I am also removing the animes that have status not yet aired, since some of the metrics wouldn't bare a realistic or stable value, such as a score or popularity.

From the genre column, the animes that have no genre value are removed since this tutorial has focus genre. Furthermore, there are only two animes that lack genre in the data.

Also since years are integer values, changing the value of aired_from_year to an int might be useful, or cleaner.

All of this data cleaning is done below.

#removal of columns
animedf.drop(['title_english', 'title_japanese', 'title_synonyms',
              'image_url','airing', 'aired_string', 'aired', 'background', 
              'premiered', 'broadcast', 'related', 'producer', 'licensor', 
              'opening_theme', 'ending_theme'], axis = 1, inplace = True)
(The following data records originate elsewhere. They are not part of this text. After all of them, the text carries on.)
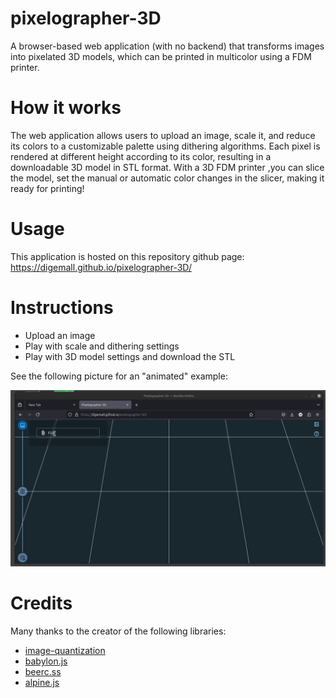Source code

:# pixelographer-3D

A browser-based web application (with no backend) that transforms images into pixelated 3D models, which can be printed in multicolor using a FDM printer.

# How it works

The web application allows users to upload an image, scale it, and reduce its colors to a customizable palette using dithering algorithms.
Each pixel is rendered at different height according to its color, resulting in a downloadable 3D model in STL format.
With a 3D FDM printer ,you can slice the model, set the manual or automatic color changes in the slicer, making it ready for printing!

# Usage

This application is hosted on this repository github page: https://digemall.github.io/pixelographer-3D/

# Instructions

- Upload an image
- Play with scale and dithering settings
- Play with 3D model settings and download the STL

See the following picture for an "animated" example:

![Instructions](imgs/instructions.gif?raw=true "Instructions")

# Credits

Many thanks to the creator of the following libraries:
- [image-quantization](https://github.com/ibezkrovnyi/image-quantization)
- [babylon.js](https://github.com/BabylonJS/Babylon.js)
- [beerc.ss](https://github.com/beercss/beercss)
- [alpine.js](https://github.com/alpinejs/alpine)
#replacing sources similar to manga, with manga
animedf['source'].replace(['4-koma manga', 'Web manga', 'Digital manga'], 'Manga', inplace = True)
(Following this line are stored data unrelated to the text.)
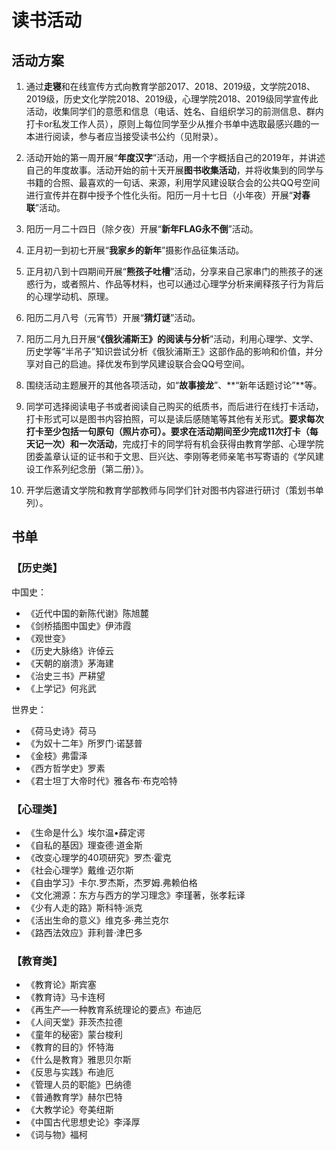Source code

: # 读书活动

## 活动方案

<MyDemo/>

1. 通过**走寝**和在线宣传方式向教育学部2017、2018、2019级，文学院2018、2019级，历史文化学院2018、2019级，心理学院2018、2019级同学宣传此活动，收集同学们的意愿和信息（电话、姓名、自组织学习的前测信息、群内打卡or私发工作人员），原则上每位同学至少从推介书单中选取最感兴趣的一本进行阅读，参与者应当接受读书公约（见附录）。

2. 活动开始的第一周开展“**年度汉字**”活动，用一个字概括自己的2019年，并讲述自己的年度故事。活动开始的前十天开展**图书收集活动**，并将收集到的同学与书籍的合照、最喜欢的一句话、来源，利用学风建设联合会的公共QQ号空间进行宣传并在群中授予个性化头衔。阳历一月十七日（小年夜）开展“**对春联**”活动。

3. 阳历一月二十四日（除夕夜）开展“**新年****FLAG****永不倒**”活动。

4. 正月初一到初七开展“**我家乡的新年**”摄影作品征集活动。

5. 正月初八到十四期间开展“**熊孩子吐槽**”活动，分享来自己家串门的熊孩子的迷惑行为，或者照片、作品等材料，也可以通过心理学分析来阐释孩子行为背后的心理学动机、原理。

6. 阳历二月八号（元宵节）开展“**猜灯谜**”活动。

7. 阳历二月九日开展“**《俄狄浦斯王》的阅读与分析**”活动，利用心理学、文学、历史学等“半吊子”知识尝试分析《俄狄浦斯王》这部作品的影响和价值，并分享对自己的启迪。择优发布到学风建设联合会QQ号空间。

8. 围绕活动主题展开的其他各项活动，如“**故事接龙**”、**“新年话题讨论”**等。

9. 同学可选择阅读电子书或者阅读自己购买的纸质书，而后进行在线打卡活动，打卡形式可以是图书内容拍照，可以是读后感随笔等其他有关形式。**要求每次打卡至少包括一句原句（照片亦可）。要求在活动期间至少完成****11****次打卡（每天记一次）和一次活动**，完成打卡的同学将有机会获得由教育学部、心理学院团委盖章认证的证书和于文思、巨兴达、李刚等老师亲笔书写寄语的《学风建设工作系列纪念册（第二册）》。

10. 开学后邀请文学院和教育学部教师与同学们针对图书内容进行研讨（策划书单列）。

## 书单

### 【历史类】

中国史：

+ 《近代中国的新陈代谢》陈旭麓
+ 《剑桥插图中国史》伊沛霞
+ 《观世变》
+ 《历史大脉络》许倬云
+ 《天朝的崩溃》茅海建
+ 《治史三书》严耕望
+ 《上学记》何兆武

世界史：

+ 《荷马史诗》荷马
+ 《为奴十二年》所罗门·诺瑟普
+ 《金枝》弗雷泽
+ 《西方哲学史》罗素
+ 《君士坦丁大帝时代》雅各布·布克哈特

### 【心理类】

+ 《生命是什么》埃尔温•薛定谔
+ 《自私的基因》理查德·道金斯
+ 《改变心理学的40项研究》罗杰·霍克
+ 《社会心理学》戴维·迈尔斯
+ 《自由学习》卡尔.罗杰斯，杰罗姆.弗赖伯格
+ 《文化溯源：东方与西方的学习理念》李瑾著，张孝耘译
+ 《少有人走的路》斯科特·派克
+ 《活出生命的意义》维克多·弗兰克尔
+ 《路西法效应》菲利普·津巴多

### 【教育类】

+ 《教育论》斯宾塞
+ 《教育诗》马卡连柯
+ 《再生产—一种教育系统理论的要点》布迪厄
+ 《人间天堂》菲茨杰拉德
+ 《童年的秘密》蒙台梭利
+ 《教育的目的》怀特海
+ 《什么是教育》雅思贝尔斯
+ 《反思与实践》布迪厄
+ 《管理人员的职能》巴纳德
+ 《普通教育学》赫尔巴特
+ 《大教学论》夸美纽斯
+ 《中国古代思想史论》李泽厚
+ 《词与物》福柯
#removing lines with type music
animedf = animedf[animedf['type'] != 'Music']

#removing animes with duration under a minute
animedf = animedf[~animedf['duration'].str.contains("sec.")]
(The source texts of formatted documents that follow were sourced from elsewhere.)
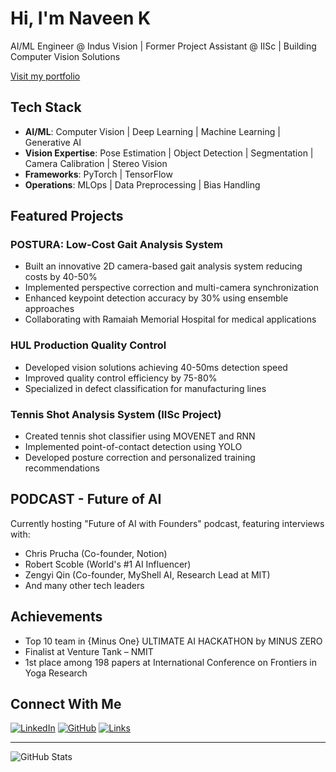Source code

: # Hi, I'm Naveen K

AI/ML Engineer @ Indus Vision | Former Project Assistant @ IISc | Building Computer Vision Solutions

[Visit my portfolio](https://naveenkai.notion.site/Portfolio-e51e15bbbd384be5ac019b6ebd27775a)

## Tech Stack
- **AI/ML**: Computer Vision | Deep Learning | Machine Learning | Generative AI
- **Vision Expertise**: Pose Estimation | Object Detection | Segmentation | Camera Calibration | Stereo Vision
- **Frameworks**: PyTorch | TensorFlow
- **Operations**: MLOps | Data Preprocessing | Bias Handling

## Featured Projects

### POSTURA: Low-Cost Gait Analysis System
- Built an innovative 2D camera-based gait analysis system reducing costs by 40-50%
- Implemented perspective correction and multi-camera synchronization
- Enhanced keypoint detection accuracy by 30% using ensemble approaches
- Collaborating with Ramaiah Memorial Hospital for medical applications

### HUL Production Quality Control
- Developed vision solutions achieving 40-50ms detection speed
- Improved quality control efficiency by 75-80%
- Specialized in defect classification for manufacturing lines

### Tennis Shot Analysis System (IISc Project)
- Created tennis shot classifier using MOVENET and RNN
- Implemented point-of-contact detection using YOLO
- Developed posture correction and personalized training recommendations

## PODCAST - Future of AI
Currently hosting "Future of AI with Founders" podcast, featuring interviews with:
- Chris Prucha (Co-founder, Notion)
- Robert Scoble (World's #1 AI Influencer)
- Zengyi Qin (Co-founder, MyShell AI, Research Lead at MIT)
- And many other tech leaders

## Achievements
- Top 10 team in {Minus One} ULTIMATE AI HACKATHON by MINUS ZERO
- Finalist at Venture Tank – NMIT
- 1st place among 198 papers at International Conference on Frontiers in Yoga Research

## Connect With Me
[![LinkedIn](https://img.shields.io/badge/LinkedIn-0077B5?style=for-the-badge&logo=linkedin&logoColor=white)](https://www.linkedin.com/in/naveenkai/)
[![GitHub](https://img.shields.io/badge/GitHub-100000?style=for-the-badge&logo=github&logoColor=white)](https://github.com/naveenkai)
[![Links](https://img.shields.io/badge/linktree-39E09B?style=for-the-badge&logo=linktree&logoColor=white)](https://linktr.ee/naveenk.ai)

---
![GitHub Stats](https://github-readme-stats.vercel.app/api?username=naveenkai&show_icons=true&theme=radical)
#removing animes that haven't aired
animedf = animedf[animedf['status'] != 'Not yet aired']

#removing animes without genre value
animedf = animedf[pd.notnull(animedf['genre'])]

#chageing the data typr of aired_from_year from double to int
animedf['aired_from_year'] = animedf['aired_from_year'].astype(int)

animedf.reset_index(drop = True, inplace = True)

The genre attribute that has the form of a list of genres per anime requires special attention. So in order to unfold these sublists within each anime 43 different columns, one per genre would be added to the data frame; if an anime has that genre in it, it will contain a 1, 0 otherwise.

Below is the code to add the columns in the dataframe. With code to collect a list of each anime genres as a list, which will be useful later on.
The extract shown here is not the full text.